William Hague’s first big speech as Foreign Secretary failed to address key questions, most ­important of which is Britain’s policy on Afghanistan. David Cameron has said he expects British troops to be out by 2015, with Number 10 briefing that there would be a significant reduction in our forces next year. Working-class British soldiers can no longer be Taliban target practice in order to satisfy the desire of generals to fight a war without strategic or political coherence. Britain should continue nation-building and promoting human rights, but not send our soldiers to die for no ­purpose.

But then up popped Defence Secretary Liam Fox, now known as “13th Century Fox”, after his notorious description of Afghanistan as a 13th century country. Fox went to the Heritage Foundation, the neo-cons’ favourite Washington think tank, and said British ­soldiers would keep fighting and dying even if they were the last ones on the ground in years to come.

Fox is now the London voice of the Pentagon, whose constant briefing against President Barack Obama produced the Stanley McChrystal crisis and led to the ­general’s dismissal. Obama does not want his presidency to be haunted by a new Vietnam. Thus Britain’s Defence Secretary openly ­contradicted the Prime Minister.  However, in his first keynote speech on foreign policy, William Hague ignored the contradictions and political rivalries now coming into the open in this uneasy coalition.

Hague said he wanted more influence for Britain in Europe. Who can object?  But Hague is indulging in wishful thinking if he thinks British influence in Europe will increase as a result of one speech.

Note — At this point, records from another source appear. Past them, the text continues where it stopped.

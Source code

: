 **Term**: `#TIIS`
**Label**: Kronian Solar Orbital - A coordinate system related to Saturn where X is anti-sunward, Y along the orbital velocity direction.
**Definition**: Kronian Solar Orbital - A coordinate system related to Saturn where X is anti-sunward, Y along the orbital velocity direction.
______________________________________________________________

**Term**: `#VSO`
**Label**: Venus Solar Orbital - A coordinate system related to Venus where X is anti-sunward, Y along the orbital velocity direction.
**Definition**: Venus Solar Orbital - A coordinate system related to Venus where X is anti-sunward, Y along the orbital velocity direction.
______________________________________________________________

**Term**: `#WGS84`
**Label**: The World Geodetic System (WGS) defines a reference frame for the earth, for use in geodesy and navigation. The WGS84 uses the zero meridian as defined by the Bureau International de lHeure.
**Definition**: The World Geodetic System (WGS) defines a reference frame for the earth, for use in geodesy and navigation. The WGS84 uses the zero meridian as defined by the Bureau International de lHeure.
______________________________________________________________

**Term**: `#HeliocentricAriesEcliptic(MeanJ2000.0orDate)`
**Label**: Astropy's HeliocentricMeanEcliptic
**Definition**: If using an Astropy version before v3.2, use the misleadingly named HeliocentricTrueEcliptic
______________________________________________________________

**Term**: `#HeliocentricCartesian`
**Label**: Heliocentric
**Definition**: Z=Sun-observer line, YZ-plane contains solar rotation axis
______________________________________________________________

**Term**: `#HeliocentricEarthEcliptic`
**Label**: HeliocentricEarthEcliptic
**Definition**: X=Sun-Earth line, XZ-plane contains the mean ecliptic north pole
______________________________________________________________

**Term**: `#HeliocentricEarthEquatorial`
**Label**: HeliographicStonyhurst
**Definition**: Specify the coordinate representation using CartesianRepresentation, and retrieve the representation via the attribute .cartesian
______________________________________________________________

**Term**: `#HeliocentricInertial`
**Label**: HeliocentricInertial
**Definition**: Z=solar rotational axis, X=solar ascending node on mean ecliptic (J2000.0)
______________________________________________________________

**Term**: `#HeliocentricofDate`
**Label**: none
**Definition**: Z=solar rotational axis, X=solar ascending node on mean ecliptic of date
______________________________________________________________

He forged the Tory alliance with those Clegg described as “nutters, anti-Semites and homophobes” in eastern Europe. This has left this country isolated politically – even if due courtesy is paid by the EU to our new Prime Minister. Hague did not mention the £500 million Foreign Office budget cuts for diplomats.

Unable to defend his department’s modest spending, Hague’s will be a Primark foreign service with everything done on the cheap. He also called for more work to be done in Latin America. I went with Tony Blair to Brazil, Argentina and Mexico on the first ever visit by a serving British Prime Minister to Latin America. Britain does need a greater presence there, but the swingeing cuts in the Foreign Office budget will make this more ­difficult to deliver.

Cameron has not been to Latin America in his five years as Tory leader. Hague’s only visit to the region was with Lord Ashcroft. In Cuba, he broke British and EU policy rules when he met Communist apparatchiks in Havana while Orlando Zapata, a pro-democracy campaigner in Cuba, was dying in prison under the orders of the Castro brothers’ dictatorship. Given Ashcroft’s financial interests in the region, perhaps his relationship with Hague deserves closer scrutiny.

Of course, it would be good to improve relations with the Chinese – but soon it may not be the democracy-deniers of Beijing in the driving seat, but the workers of China as they forge independent trade unions.
Britain also needs a new India policy, as Tory MP Jo Johnson, brother of London Mayor Boris, has pointed out. We has given more than £1 billion in international development aid to India and got nothing in return. India has more billionaires than Britain, a nuclear arsenal and the capacity to send rockets to the moon. Yet it cannot find the political will to have a dialogue with Pakistan over Kashmir.

Forthcoming Foreign Office budget cuts, which Hague is meekly accepting, will see British embassies in Europe effectively reduced to one man, an electric kettle and an email address. The BBC is looking at shutting down all its foreign language broadcasts, which began when General de Gaulle made his famous appeal to resist Nazism in June 1940 on BBC radio.

Robin Cook started his term as Labour Foreign Secretary by referring to an “ethical dimension” to foreign policy. This jarred somewhat, as foreign policy – rightly or wrongly – has to blend realpolitik and moralpolitik. William Hague will not be taken seriously in Europe unless the Tories realign with serious politicians in the EU. And if Britain is not taken seriously in Europe, it will have little clout elsewhere in the world.